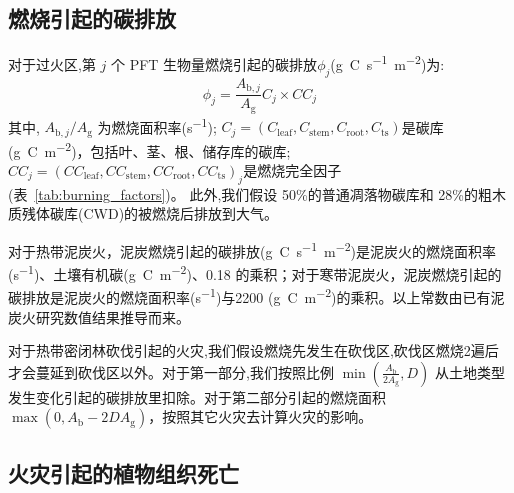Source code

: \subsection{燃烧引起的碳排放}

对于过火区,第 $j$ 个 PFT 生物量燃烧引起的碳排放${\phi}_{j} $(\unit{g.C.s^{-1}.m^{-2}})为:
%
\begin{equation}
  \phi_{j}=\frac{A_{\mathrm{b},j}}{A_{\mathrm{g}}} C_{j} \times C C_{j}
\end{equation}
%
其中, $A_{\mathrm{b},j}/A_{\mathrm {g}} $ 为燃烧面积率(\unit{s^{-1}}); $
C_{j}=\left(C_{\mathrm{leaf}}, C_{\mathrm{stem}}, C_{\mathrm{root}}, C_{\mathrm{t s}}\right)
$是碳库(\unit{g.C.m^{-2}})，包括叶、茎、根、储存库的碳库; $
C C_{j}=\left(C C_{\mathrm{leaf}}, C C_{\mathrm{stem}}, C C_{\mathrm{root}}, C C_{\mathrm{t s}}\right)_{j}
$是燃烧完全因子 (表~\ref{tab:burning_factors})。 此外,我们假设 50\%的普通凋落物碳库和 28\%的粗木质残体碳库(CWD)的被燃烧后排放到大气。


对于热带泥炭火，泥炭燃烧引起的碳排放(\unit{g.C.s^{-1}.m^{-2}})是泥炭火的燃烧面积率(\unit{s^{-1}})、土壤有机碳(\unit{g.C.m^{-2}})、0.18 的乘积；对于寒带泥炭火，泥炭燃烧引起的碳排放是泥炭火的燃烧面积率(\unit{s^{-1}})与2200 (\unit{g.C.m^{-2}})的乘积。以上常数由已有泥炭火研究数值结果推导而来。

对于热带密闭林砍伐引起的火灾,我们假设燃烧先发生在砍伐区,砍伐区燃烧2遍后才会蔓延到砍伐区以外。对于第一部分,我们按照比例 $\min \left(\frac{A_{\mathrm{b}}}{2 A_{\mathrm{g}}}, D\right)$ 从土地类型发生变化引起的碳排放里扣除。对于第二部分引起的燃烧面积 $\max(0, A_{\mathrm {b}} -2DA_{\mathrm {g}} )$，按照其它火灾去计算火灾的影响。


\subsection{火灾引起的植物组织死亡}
________________
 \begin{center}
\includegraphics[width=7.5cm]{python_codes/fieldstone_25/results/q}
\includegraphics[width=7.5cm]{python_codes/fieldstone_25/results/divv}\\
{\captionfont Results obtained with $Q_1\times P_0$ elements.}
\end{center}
________________
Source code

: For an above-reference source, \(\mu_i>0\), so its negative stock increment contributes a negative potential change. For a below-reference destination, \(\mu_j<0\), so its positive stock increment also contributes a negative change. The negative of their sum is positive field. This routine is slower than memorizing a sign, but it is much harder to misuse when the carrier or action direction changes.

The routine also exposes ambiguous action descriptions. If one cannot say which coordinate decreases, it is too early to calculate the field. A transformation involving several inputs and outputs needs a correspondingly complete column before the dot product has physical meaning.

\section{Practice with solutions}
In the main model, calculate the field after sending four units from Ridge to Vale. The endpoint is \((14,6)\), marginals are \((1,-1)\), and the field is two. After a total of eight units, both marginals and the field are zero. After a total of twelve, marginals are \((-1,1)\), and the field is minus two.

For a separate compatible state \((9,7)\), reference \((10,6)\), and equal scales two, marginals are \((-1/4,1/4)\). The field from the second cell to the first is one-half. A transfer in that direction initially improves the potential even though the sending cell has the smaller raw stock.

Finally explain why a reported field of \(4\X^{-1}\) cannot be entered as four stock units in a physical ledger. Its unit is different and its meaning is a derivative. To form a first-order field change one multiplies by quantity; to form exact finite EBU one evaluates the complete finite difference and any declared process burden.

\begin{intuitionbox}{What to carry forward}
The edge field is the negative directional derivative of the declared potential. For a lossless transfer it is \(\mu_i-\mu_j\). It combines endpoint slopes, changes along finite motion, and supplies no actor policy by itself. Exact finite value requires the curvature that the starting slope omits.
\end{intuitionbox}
________________
A line belongs in the answer if it contains the word "stem"; copy every such line from the data above.

Solution to this problem =
C_{j}=\left(C_{\mathrm{leaf}}, C_{\mathrm{stem}}, C_{\mathrm{root}}, C_{\mathrm{t s}}\right)
C C_{j}=\left(C C_{\mathrm{leaf}}, C C_{\mathrm{stem}}, C C_{\mathrm{root}}, C C_{\mathrm{t s}}\right)_{j}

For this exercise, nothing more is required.